Тогда я даже почувствовал некоторую ревность. Мне бы тоже очень хотелось подняться по этой лестнице спокойствия и вечности. Потому что нелегко жить с мыслью о том, что после смерти, где-то там, нет ничего...


КРУГЛЫЕ СЛОВА О НЕЗАМЕНИМЫХ

Гуэрре было двадцать два года, когда он попал в немецкий концлагерь. Он не любит вспоминать об этом. И все же. Вот ирония жизни: именно там, чтобы хоть как-то подбодрить дух земляков, он начал придумывать истории. Один из итальянцев — немцы использовали его в лазарете, и поэтому он имел право иметь при себе бумагу и карандаш, — стал записывать рассказы Тонино. А после войны, вернувшись на родину, передал ему записи. Вышла книга. Критика была восторженной. По одному из рассказов Тонино сделал сценарий. Режиссер Элио Петри, тогда еще малоизвестный, снял по нему фильм «Один гектар неба». Это была первая киноработа Гуэрры. В ней, также впервые, главную роль сыграл Марчелло Мастроянни.

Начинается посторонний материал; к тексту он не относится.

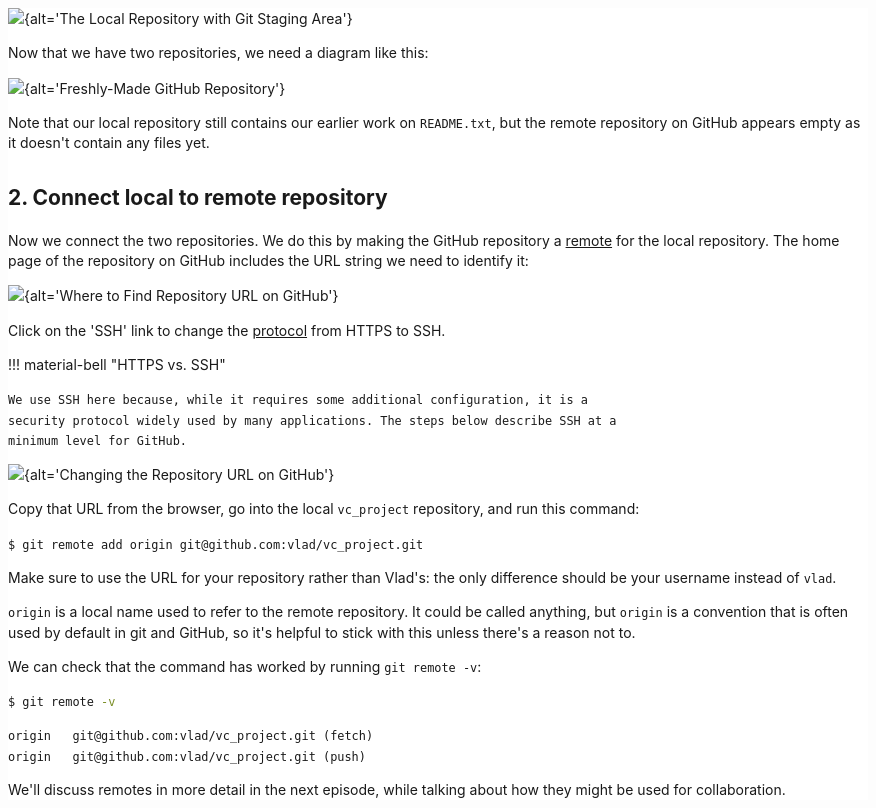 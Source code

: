 ![](fig/git-staging-area.svg){alt='The Local Repository with Git Staging Area'}

Now that we have two repositories, we need a diagram like this:

![](fig/git-freshly-made-github-repo.svg){alt='Freshly-Made GitHub Repository'}

Note that our local repository still contains our earlier work on `README.txt`, but the
remote repository on GitHub appears empty as it doesn't contain any files yet.

## 2\. Connect local to remote repository

Now we connect the two repositories. We do this by making the
GitHub repository a [remote](../learners/reference.md#remote) for the local repository.
The home page of the repository on GitHub includes the URL string we need to
identify it:

![](fig/github-find-repo-string.png){alt='Where to Find Repository URL on GitHub'}

Click on the 'SSH' link to change the [protocol](../learners/reference.md#protocol) from HTTPS to SSH.

!!! material-bell "HTTPS vs. SSH"

    We use SSH here because, while it requires some additional configuration, it is a
    security protocol widely used by many applications. The steps below describe SSH at a
    minimum level for GitHub.

![](fig/github-change-repo-string.png){alt='Changing the Repository URL on GitHub'}

Copy that URL from the browser, go into the local `vc_project` repository, and run
this command:

```bash
$ git remote add origin git@github.com:vlad/vc_project.git
```

Make sure to use the URL for your repository rather than Vlad's: the only
difference should be your username instead of `vlad`.

`origin` is a local name used to refer to the remote repository. It could be called
anything, but `origin` is a convention that is often used by default in git
and GitHub, so it's helpful to stick with this unless there's a reason not to.

We can check that the command has worked by running `git remote -v`:

```bash
$ git remote -v
```

```output
origin   git@github.com:vlad/vc_project.git (fetch)
origin   git@github.com:vlad/vc_project.git (push)
```

We'll discuss remotes in more detail in the next episode, while
talking about how they might be used for collaboration.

Гуэрра: — Да, в жизни все перемешано: горе соседствует с радостью и наоборот. Именно в лагере я начал писать стихи. Видишь, как все связано! Именно там я стал понимать, как важна жизнь. Помню, когда нас освободили, я был так счастлив, что смотрел на бабочку без желания ее съесть...

Конечно, мне очень повезло в жизни. Был большой успех. Но были и горе и разочарования. И именно последнее дало больший смысл и вкус тем словам, которые складывались в стихи.

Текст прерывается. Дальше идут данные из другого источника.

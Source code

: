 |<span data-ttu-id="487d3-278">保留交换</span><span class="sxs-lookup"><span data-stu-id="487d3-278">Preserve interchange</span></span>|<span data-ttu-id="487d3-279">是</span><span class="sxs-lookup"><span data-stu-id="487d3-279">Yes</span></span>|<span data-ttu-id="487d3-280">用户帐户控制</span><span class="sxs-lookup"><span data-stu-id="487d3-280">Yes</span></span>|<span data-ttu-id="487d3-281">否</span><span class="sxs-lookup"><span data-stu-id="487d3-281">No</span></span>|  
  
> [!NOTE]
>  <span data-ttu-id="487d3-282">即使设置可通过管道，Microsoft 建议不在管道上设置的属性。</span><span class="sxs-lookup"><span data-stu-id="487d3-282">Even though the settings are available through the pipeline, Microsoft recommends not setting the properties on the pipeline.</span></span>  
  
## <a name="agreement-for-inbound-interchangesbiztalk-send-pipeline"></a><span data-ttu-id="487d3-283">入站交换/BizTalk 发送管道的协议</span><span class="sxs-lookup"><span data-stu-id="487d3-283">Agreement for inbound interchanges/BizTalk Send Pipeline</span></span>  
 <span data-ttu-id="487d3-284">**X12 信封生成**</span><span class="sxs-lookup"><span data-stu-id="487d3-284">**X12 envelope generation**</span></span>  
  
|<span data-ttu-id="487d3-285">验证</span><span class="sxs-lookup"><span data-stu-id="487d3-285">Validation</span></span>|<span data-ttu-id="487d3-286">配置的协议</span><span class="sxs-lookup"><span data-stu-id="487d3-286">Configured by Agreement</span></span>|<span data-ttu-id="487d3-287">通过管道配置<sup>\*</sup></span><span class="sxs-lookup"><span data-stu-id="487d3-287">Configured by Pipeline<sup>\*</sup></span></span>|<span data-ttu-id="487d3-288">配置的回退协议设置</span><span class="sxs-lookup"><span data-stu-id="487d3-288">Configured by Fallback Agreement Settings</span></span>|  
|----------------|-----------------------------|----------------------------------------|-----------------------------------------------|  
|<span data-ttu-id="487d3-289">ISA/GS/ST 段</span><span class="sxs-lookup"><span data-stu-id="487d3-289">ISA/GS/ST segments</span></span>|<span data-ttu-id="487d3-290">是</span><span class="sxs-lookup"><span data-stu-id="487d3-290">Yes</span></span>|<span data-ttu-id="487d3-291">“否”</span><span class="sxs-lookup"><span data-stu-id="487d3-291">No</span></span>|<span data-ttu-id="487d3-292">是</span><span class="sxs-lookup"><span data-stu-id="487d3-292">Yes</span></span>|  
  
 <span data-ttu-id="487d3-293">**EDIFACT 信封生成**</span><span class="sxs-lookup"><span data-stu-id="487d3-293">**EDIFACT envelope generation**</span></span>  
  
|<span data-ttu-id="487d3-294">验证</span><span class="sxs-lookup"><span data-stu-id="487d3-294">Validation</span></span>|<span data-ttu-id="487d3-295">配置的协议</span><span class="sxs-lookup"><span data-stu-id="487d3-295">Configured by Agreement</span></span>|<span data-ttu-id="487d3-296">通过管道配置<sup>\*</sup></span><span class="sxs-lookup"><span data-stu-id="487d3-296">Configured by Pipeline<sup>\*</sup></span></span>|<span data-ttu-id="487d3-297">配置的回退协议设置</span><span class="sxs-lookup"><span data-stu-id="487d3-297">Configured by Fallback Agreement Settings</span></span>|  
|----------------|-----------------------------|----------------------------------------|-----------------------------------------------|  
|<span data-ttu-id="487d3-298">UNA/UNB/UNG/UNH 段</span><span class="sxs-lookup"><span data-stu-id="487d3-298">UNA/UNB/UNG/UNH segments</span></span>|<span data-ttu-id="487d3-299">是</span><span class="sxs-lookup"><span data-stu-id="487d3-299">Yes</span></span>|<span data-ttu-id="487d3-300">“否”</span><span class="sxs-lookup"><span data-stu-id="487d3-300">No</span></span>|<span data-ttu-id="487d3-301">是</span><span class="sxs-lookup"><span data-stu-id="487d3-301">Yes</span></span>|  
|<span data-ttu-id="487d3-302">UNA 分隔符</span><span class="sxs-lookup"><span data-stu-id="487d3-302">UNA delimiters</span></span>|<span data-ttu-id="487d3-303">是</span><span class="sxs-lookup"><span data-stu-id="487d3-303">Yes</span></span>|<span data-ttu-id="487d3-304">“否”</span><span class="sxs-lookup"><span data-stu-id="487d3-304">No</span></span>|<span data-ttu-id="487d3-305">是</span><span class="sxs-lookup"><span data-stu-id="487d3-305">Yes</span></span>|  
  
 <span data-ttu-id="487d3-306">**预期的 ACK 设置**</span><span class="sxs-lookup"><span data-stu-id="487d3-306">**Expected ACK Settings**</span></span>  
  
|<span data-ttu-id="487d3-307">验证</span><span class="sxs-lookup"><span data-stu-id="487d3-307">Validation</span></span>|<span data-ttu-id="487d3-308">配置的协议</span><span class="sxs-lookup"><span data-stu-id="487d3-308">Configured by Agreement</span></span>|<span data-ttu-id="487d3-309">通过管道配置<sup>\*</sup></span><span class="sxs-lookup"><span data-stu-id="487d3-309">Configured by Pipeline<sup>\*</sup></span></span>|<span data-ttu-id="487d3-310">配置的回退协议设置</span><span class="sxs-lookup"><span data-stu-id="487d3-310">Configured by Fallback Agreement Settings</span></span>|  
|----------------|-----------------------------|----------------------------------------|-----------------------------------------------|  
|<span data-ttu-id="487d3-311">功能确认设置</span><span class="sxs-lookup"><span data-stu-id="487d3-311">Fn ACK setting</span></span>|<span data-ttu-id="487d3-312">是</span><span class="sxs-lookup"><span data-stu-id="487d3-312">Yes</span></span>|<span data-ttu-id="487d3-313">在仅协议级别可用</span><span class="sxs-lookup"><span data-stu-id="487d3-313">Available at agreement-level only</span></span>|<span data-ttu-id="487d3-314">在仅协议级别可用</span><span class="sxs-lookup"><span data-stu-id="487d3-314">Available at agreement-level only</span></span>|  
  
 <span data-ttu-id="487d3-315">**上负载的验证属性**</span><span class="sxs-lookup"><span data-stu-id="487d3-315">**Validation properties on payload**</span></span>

Если будет позволено, я готов пережить все заново. У меня были замечательные родители. Я чувствую себя крепким и здоровым, притом что здесь, в России, мне сделали нейрохирургическую операцию. И жена у меня большой молодец. С ней очень трудно. Но заменить ее нельзя!

— Первый раз в жизни такое слышу, — Лора переводит последнюю фразу Тонино и смеется.

— О том, как с вами трудно?

— Да нет, это я каждый день слышу! Он первый раз говорит, что я незаменима.

— Лора, ты переводишь или говоришь что тебе нравится? — вдруг практически на чистом русском вопрошает Тонино. Контролирует ситуацию.

— Тонечка, я пытаюсь объяснить деточке...


ЛОРА. ОНА КРАСИВАЯ. РЫЖАЯ. С ЛАЗУРНЫМИ ГЛАЗАМИ

Когда я попросила Тонино почитать стихи, он согласился озвучить только одно:

«Воздух — это легкая вещь вокруг твоей головы, он становится более светлым, когда ты улыбаешься».

Это про нее.

Они встретились в середине семидесятых. За полгода до этого у Лоры (тогда Яблочкиной) умер муж, он был директором картин на «Мосфильме». Она закрылась, говорит, эти полгода просидела дома. А в тот день друзьям все-таки удалось вытащить ее в гости: ожидали приезда Антониони и его сценариста Гуэрры...

Лора вспоминает, что в ту первую встречу она, нет, даже не влюбилась. Скорее, просто восхитилась им. А главное, снова почувствовала интерес к жизни.

Гуэрра: — В тот раз мы даже не поцеловались. Вот как. А потом я приехал еще раз, уже с переводчиком. Я просил его: «Скажите ей, что она мне очень нравится». Он говорил. Я спрашивал: «А что она ответила?» Вот как общались.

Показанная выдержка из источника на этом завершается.